William Blake by John Linnell, 1821, Frontispiece for Gilchrist's Life of Blake (1863)
Unlike many artists, Blake did not often make himself the subject of his paintings. Nor was he often drawn or painted by others. There is one self-portrait, a pencil and wash drawing from 1803, the year in which the Blakes returned to London from Felpham in reduced circumstances. A formal portrait was made of him by Thomas Phillips for the frontispiece of Blair's, The Grave (published 1808), for which Blake designed illustrations.
When Blake was over 60 years old, a group of younger artists gathered about him to encourage and support one another (much as the Inklings gathered around CS Lewis more than 100 years later). John Linnell, a friend of Blake from this group, called The Ancients, did a pencil sketch of him, apparently as he was busily at work over his own drawing board in 1820.
A friend of mine has pointed out to me that in one of the watercolors Blake painted to illustrate John Bunyan's Pilgrim's Progress, there appears to be a resemblance between Blake and Pilgrim.
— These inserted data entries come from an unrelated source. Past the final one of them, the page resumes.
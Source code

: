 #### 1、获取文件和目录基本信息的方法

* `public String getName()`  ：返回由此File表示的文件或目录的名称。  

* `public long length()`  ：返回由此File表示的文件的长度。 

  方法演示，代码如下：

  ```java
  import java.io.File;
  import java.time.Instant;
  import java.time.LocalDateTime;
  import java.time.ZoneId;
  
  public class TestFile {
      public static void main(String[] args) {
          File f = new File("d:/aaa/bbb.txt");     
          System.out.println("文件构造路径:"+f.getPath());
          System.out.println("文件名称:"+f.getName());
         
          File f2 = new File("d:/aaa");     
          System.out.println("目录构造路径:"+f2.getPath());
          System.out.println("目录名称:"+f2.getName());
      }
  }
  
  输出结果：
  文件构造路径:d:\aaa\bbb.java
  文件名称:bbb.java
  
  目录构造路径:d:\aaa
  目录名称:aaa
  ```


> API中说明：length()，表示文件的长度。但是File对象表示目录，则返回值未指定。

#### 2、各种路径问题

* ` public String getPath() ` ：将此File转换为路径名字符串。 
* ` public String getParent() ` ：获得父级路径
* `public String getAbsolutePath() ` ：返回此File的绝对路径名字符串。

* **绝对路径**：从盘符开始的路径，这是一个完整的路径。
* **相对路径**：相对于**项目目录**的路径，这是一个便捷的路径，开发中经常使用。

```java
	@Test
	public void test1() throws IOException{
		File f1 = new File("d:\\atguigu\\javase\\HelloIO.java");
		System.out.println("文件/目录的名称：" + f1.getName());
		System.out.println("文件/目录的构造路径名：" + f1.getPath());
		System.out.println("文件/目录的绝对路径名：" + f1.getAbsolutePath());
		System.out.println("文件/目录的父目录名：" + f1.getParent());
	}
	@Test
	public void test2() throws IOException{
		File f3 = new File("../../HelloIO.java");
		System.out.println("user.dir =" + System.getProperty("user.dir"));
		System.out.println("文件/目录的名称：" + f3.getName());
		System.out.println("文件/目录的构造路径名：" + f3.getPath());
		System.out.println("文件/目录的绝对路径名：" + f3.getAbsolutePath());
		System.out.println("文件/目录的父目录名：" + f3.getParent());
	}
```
Although we may not have many pictures of Blake to look at in order to form our own image of him, we are assured by Blake that nothing from this world will be lost. Everything that is happening in the 'here and now' is making a permanent record in Eternity.
Milton, PLATE 22 [24], (E 117):
"for not one Moment
Of Time is lost, nor one Event of Space unpermanent
But all remain: every fabric of Six Thousand Years
Remains permanent: tho' on the Earth where Satan
Fell, and was cut off all things vanish & are seen no more
They vanish not from me & mine, we guard them first & last
The generations of men run on in the tide of Time
But leave their destind lineaments permanent for ever & ever.
So spoke Los as we went along to his supreme abode."